What is truth?

So many of us walk around with the belief that our ideas, our ways, and our ideologies are conclusions of truth. Some even become complacent with these traditional methods and will broadcast these personal conclusions as definite truths. 

 In a global world with 7-billion people, who can really say that they hold the truth? 

Truth can be subjective and also objective. Truth is also relative and is absolute. Says a friend, “I don’t think anybody has the truth. We have convictions.” He went on to say, “Humans are flawed.” 

Flaws are what many of us hold and continue to project into the world. Books come with flaws, and ideologies and conclusions are also flawed. The information that we are taught and hold dear to our hearts, and minds are filled with mis-truths, but still, we continue to promulgate them as solid conclusions. 

Many times, it is in the trajectory of subjectivity that convinces many that they are walking examples of truth. Some confuse traditions as versions of truth, while many more simply ignore opportunities to connect information that would reveal another angle of truth. Says the late Jean Rhys, “There is always the other side. Always.” 

Even with the abundance of information, there are those who ignore the multidimensionality of concepts. This subjective way of living is entrenched in one’s choice to remain in linear conclusions while existing in a global world. This angle stands in the way of objectivity and stops constructive dialogue from taking place. 

Truth cannot really be classified as such until details are perused in objective ways. Individuals have to look at the issues of the world to see their origins to formulate strong endings, which may lead to solutions of those problems.  In doing so, the opportunity to make conclusions based on empirical evidence brings one closer to a version of truth that may benefit others, but not just the individual. Absolute truth is when all parties involved in a story are examined along with the external factors of the story. Absolute provides a more definite approach to presenting truth that is unbiased. 

Truth cannot remain in the subjective category. It must progress to the objective drop-box since life is constantly revealing new pieces of evidence to add to older facts-and-figures. 

Religious schisms can not be solved by religious people who work mainly to bring others to their respective religions. The divide between religions is an issue in the world and must be analyzed with the understanding that the presence of many denominations’ causes strife between sects. Similarly, income inequality will not be solved by the capitalist who continues to believe that capitalism is a sound, viable system.

One has to look beyond their own beliefs to bring the necessary change into the world.

Relative truth is in-tune with subjective truth, because they serve personal agendas. One group’s conclusions about life is not another’s group’s experience. The history of human behavioral patterns show different experiences and interpretations of those realities. 

Someone from Cuba would tell the story of the Cuban Revolution differently from an American. The individual from Cuba would give their version while the American would tell that history differently.  

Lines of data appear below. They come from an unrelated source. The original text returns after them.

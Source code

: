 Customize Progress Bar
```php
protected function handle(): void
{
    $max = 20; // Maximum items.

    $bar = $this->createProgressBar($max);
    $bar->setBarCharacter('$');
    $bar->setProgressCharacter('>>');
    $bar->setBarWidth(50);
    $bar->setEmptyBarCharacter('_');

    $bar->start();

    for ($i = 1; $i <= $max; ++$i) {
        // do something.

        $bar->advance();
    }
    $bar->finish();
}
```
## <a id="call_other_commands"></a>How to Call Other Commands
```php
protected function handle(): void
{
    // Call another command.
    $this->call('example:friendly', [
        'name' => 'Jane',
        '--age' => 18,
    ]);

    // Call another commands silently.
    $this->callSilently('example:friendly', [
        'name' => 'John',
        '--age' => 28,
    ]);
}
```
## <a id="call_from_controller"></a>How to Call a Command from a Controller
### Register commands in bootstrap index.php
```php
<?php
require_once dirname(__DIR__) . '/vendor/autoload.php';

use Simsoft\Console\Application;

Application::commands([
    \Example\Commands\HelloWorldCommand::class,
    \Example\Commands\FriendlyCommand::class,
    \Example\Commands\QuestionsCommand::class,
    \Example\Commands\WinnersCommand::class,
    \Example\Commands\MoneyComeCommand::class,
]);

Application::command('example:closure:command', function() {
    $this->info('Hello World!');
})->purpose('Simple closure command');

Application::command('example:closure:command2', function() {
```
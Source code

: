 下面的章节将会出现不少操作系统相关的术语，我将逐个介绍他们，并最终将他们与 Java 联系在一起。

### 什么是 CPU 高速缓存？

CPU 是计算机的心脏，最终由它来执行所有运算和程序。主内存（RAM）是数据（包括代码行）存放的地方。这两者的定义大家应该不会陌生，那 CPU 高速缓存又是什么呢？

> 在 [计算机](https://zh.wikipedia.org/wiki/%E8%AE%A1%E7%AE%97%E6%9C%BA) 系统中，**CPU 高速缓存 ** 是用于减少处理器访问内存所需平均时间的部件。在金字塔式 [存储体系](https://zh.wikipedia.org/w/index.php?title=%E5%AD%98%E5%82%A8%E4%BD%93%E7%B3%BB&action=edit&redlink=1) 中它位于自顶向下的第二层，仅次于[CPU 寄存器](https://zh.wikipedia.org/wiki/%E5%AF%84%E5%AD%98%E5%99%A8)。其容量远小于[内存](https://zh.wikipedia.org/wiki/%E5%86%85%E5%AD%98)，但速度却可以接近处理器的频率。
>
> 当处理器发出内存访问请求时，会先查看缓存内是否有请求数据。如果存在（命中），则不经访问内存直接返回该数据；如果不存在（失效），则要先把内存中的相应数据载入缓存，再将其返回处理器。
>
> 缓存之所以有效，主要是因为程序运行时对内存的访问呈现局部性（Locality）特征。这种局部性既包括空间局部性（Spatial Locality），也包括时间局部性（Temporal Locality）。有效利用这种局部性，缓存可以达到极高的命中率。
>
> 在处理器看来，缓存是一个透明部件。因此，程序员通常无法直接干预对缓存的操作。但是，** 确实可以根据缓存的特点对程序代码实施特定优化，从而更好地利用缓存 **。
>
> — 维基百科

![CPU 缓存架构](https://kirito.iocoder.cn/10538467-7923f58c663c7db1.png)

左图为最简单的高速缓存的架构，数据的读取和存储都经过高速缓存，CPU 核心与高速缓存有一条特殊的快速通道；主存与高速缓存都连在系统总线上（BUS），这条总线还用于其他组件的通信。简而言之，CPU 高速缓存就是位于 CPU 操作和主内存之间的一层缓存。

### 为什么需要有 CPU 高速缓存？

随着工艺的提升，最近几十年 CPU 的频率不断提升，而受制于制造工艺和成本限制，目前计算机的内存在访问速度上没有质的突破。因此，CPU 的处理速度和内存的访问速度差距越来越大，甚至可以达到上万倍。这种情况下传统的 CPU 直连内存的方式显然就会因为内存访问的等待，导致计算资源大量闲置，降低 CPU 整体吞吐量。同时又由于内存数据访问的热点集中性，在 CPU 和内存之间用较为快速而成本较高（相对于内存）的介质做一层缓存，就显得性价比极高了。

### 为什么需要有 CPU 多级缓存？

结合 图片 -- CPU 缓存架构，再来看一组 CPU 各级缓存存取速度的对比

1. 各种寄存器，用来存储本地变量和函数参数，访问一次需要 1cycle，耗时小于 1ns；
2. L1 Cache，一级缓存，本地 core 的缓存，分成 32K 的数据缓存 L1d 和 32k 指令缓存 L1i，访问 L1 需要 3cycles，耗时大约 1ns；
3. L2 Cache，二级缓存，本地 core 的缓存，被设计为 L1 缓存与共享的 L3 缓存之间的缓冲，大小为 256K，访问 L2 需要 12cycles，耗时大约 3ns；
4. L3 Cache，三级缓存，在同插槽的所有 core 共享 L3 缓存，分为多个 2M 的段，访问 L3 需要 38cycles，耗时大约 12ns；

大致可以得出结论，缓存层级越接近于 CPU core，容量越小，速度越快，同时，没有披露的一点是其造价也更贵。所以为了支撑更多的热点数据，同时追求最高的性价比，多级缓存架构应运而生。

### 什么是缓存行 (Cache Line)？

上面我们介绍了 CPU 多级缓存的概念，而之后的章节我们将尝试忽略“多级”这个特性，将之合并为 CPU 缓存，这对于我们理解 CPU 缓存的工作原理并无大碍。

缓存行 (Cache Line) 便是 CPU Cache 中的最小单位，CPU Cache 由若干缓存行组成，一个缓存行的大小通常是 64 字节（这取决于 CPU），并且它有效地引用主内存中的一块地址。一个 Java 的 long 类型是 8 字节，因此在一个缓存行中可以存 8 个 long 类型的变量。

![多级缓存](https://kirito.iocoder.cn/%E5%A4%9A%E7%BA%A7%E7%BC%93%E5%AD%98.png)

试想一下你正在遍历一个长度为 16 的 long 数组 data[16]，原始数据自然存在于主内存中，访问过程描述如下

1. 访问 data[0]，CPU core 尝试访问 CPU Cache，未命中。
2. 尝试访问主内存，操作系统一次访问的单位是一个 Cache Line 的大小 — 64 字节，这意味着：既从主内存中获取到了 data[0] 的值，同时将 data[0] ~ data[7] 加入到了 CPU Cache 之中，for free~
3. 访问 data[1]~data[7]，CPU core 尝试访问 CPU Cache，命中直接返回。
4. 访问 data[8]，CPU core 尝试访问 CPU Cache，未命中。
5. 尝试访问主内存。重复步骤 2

A historian would be more in line to tell the objective/absolute version of the revolution since it is their obligation to look at all sides involved. They also have to utilize the cause-and-effect model to present a report that is thorough and substantial. 


In closing, life reminds us daily that we have to exit comfort zones to experience the globalness of the Earth. With information from many centuries, we are challenged to learn why others live differently. Someone from the Middle-East should not have to explain to someone from North-America why food from the Middle-East sits in contrast to food in North America. 

This example shows the multifacetedness of the world and all those who live here. There are differences in structures and practices, but that requires analysis specifically when institutions are built to accommodate decided truths. Additionally, when one-sided conclusions are being broadcasted as factual data. 

Delving into the layers of history shows the different connective points between contemporary issues to past events. The ultimate intention is to examine the existence of different values to see their similarities. Traditions and beliefs, in culture and religion show migration of people who, in turn, carry their ways to different parts of the world.

One cannot believe that truth is just personal. Truth is always globally interrelated-and-interconnected.